29 maio, 2015 | Por Isabela Gaglianone
Natalia Ginzburg

Natalia Ginzburg

Numa prosa que se equilibra entre o ensaio e a auto-biografia, As pequenas virtudes, de Natalia Ginzburg (Palermo 1916 – Roma 1991), é uma pequena joia literária. O livro, que reúne onze textos, é tido como um dos maiores da escrita memorialística do século XX. A tradução para o português, feita por Maurício Santana Dias, acaba de ser lançada pela Cosac Naify; a edição conta com posfácio de Cesare Garboli.

Lançado originalmente em 1962, é conhecido desde então pela escrita elegante e clara da escritora.  Um dos textos é o belo “Retrato de um amigo”, um perfil do poeta e amigo Cesare Pavese. Também são tema para suas reflexões as relações entre as gerações, sua experiência de medo e pobreza em tempos de guerra, sua visão, irônica e cômica, sobre Londres, cidade que lhe parece inóspita. Sua visão, de sensibilidade profundamente humana, dota esses textos de uma beleza perturbadora. 

Seu estilo, é evidência do desencanto pós-guerra. Sua percepção, é atenta àquilo que passa desapercebido.

Como analisa Patricia Peterle, no artigo “A voz de Natalia Ginzburg”, a narrativa da autora, “apesar da sua singularidade, acompanha os movimentos tortuosos das manifestações artísticas do entreguerras e do crucial período posterior à década de 1940. Memórias, ensaios, uma prosa ou um texto teatral revigorantes, uma escritura nítida preocupada com as ações e os gestos cotidianos. Num panorama pelos seus escritos, passa-se de um neorrealismo inicial, presente nos primeiros romances, para uma narração mais vigorosa que aos poucos vai sendo aprendida e construída, fruto das experiências de mundo e daquelas vivenciadas em primeiro plano. Preocupações íntimas, mas também relacionadas à essência do ser humano, perfiladas pelo toque e pela sensibilidade do seu olhar e testemunho”.

Natalia Ginzburg foi das mais expressivas figuras femininas na Itália do século XX. Pertenceu ao mais expressivo grupo intelectual da literatura e crítica italiana, do qual fazia parte Cesare Pavese, Italo Calvino, Elio Vittorini, Giulio Einaudi, Eugenio Montale.
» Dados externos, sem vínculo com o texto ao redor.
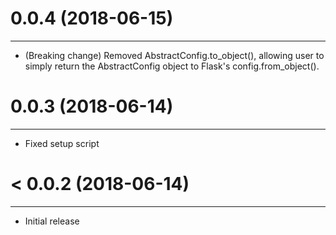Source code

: # 0.0.4 (2018-06-15)
---
* (Breaking change) Removed AbstractConfig.to_object(), allowing user to simply return the AbstractConfig object to Flask's config.from_object(). 

# 0.0.3 (2018-06-14)
---
* Fixed setup script

# < 0.0.2 (2018-06-14)
---
* Initial release
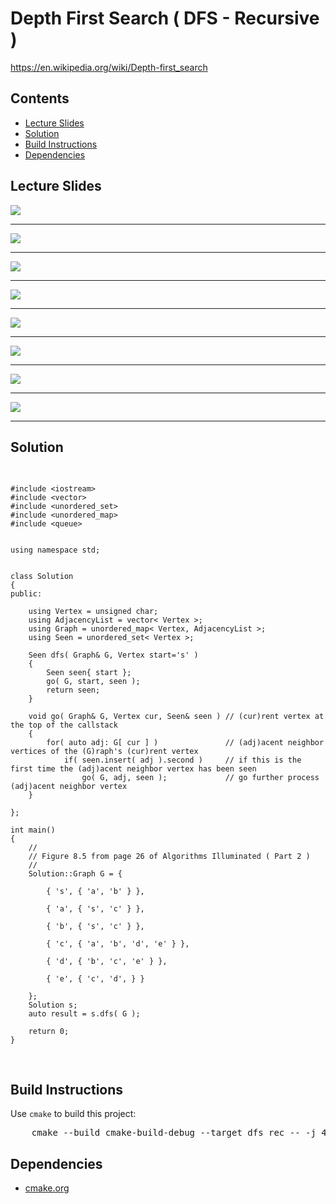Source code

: <h1 id="dfs">Depth First Search ( DFS - Recursive )</h1>
<a href="https://en.wikipedia.org/wiki/Depth-first_search">https://en.wikipedia.org/wiki/Depth-first_search</a>
<h2>Contents</h2>
<ul>
  <li>
      <a href="#slides">Lecture Slides</a>
  </li>
  <li>
    <a href="#solution">Solution</a>
  </li>
  <li>
    <a href="#build">Build Instructions</a>
  </li>
  <li>
    <a href="#dependencies">Dependencies</a>
  </li>
</ul>

<h2 id="slides">Lecture Slides</h2>
<img src="https://github.com/claytonjwong/Algorithms-Stanford/blob/master/course2/dfs/documentation/dfs_01.png" />
<hr/>
<img src="https://github.com/claytonjwong/Algorithms-Stanford/blob/master/course2/dfs/documentation/dfs_02.png" />
<hr/>
<img src="https://github.com/claytonjwong/Algorithms-Stanford/blob/master/course2/dfs/documentation/dfs_03.png" />
<hr/>
<img src="https://github.com/claytonjwong/Algorithms-Stanford/blob/master/course2/dfs/documentation/dfs_04.png" />
<hr/>
<img src="https://github.com/claytonjwong/Algorithms-Stanford/blob/master/course2/dfs/documentation/dfs_05.png" />
<hr/>
<img src="https://github.com/claytonjwong/Algorithms-Stanford/blob/master/course2/dfs/documentation/dfs_06.png" />
<hr/>
<img src="https://github.com/claytonjwong/Algorithms-Stanford/blob/master/course2/dfs/documentation/dfs_07.png" />
<hr/>
<img src="https://github.com/claytonjwong/Algorithms-Stanford/blob/master/course2/dfs/documentation/dfs_08.png" />
<hr/>

<h2 id="solution">Solution</h2>
<pre>

    #include <iostream>
    #include <vector>
    #include <unordered_set>
    #include <unordered_map>
    #include <queue>
    
    
    using namespace std;
    
    
    class Solution
    {
    public:
    
        using Vertex = unsigned char;
        using AdjacencyList = vector< Vertex >;
        using Graph = unordered_map< Vertex, AdjacencyList >;
        using Seen = unordered_set< Vertex >;
    
        Seen dfs( Graph& G, Vertex start='s' )
        {
            Seen seen{ start };
            go( G, start, seen );
            return seen;
        }
    
        void go( Graph& G, Vertex cur, Seen& seen ) // (cur)rent vertex at the top of the callstack
        {
            for( auto adj: G[ cur ] )               // (adj)acent neighbor vertices of the (G)raph's (cur)rent vertex
                if( seen.insert( adj ).second )     // if this is the first time the (adj)acent neighbor vertex has been seen
                    go( G, adj, seen );             // go further process (adj)acent neighbor vertex
        }
    
    };
    
    int main()
    {
        //
        // Figure 8.5 from page 26 of Algorithms Illuminated ( Part 2 )
        //
        Solution::Graph G = {
    
            { 's', { 'a', 'b' } },
    
            { 'a', { 's', 'c' } },
    
            { 'b', { 's', 'c' } },
    
            { 'c', { 'a', 'b', 'd', 'e' } },
    
            { 'd', { 'b', 'c', 'e' } },
    
            { 'e', { 'c', 'd', } }
    
        };
        Solution s;
        auto result = s.dfs( G );
    
        return 0;
    }

</pre>

<h2 id="build">Build Instructions</h2>
<p>Use <code>cmake</code> to build this project:</p>

<pre>
    cmake --build cmake-build-debug --target dfs_rec -- -j 4
</pre>

<h2 id="dependencies">Dependencies</h2>
<ul>
  <li>
    <a href="https://cmake.org/">cmake.org</a>
  </li>
</ul>

</body>
</html>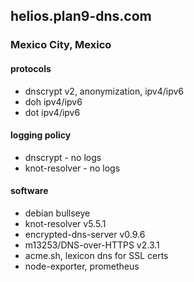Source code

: ## helios.plan9-dns.com
### Mexico City, Mexico

#### protocols
- dnscrypt v2, anonymization, ipv4/ipv6
- doh ipv4/ipv6
- dot ipv4/ipv6

#### logging policy
- dnscrypt - no logs
- knot-resolver - no logs

#### software
- debian bullseye
- knot-resolver v5.5.1
- encrypted-dns-server v0.9.6
- m13253/DNS-over-HTTPS v2.3.1
- acme.sh, lexicon dns for SSL certs
- node-exporter, prometheus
Militante política, teve seu primeiro marido o intelectual antifascista Leone Ginzburg, morto na prisão em 1944. Um dos filhos do casal é o grande historiador italiano Carlo Ginzburg, conhecido, entre outras, pela obra O queijo e os vermes (1976). Natalia casou-se depois com o crítico literário Gabriele Baldini. Integrou o Partido Comunista, foi ativista política e deputada. Trabalhou na editora Einaudi, em Turim, foi tradutora, entre outros, de Marcel Proust e de Gustave Flaubert e publicou seu primeiro romance em 1942, sob pseudônimo.

O jornal Folha de São Paulo, em seu caderno Ilustríssima, divulgou trecho do livro, o texto “Sapatos rotos”.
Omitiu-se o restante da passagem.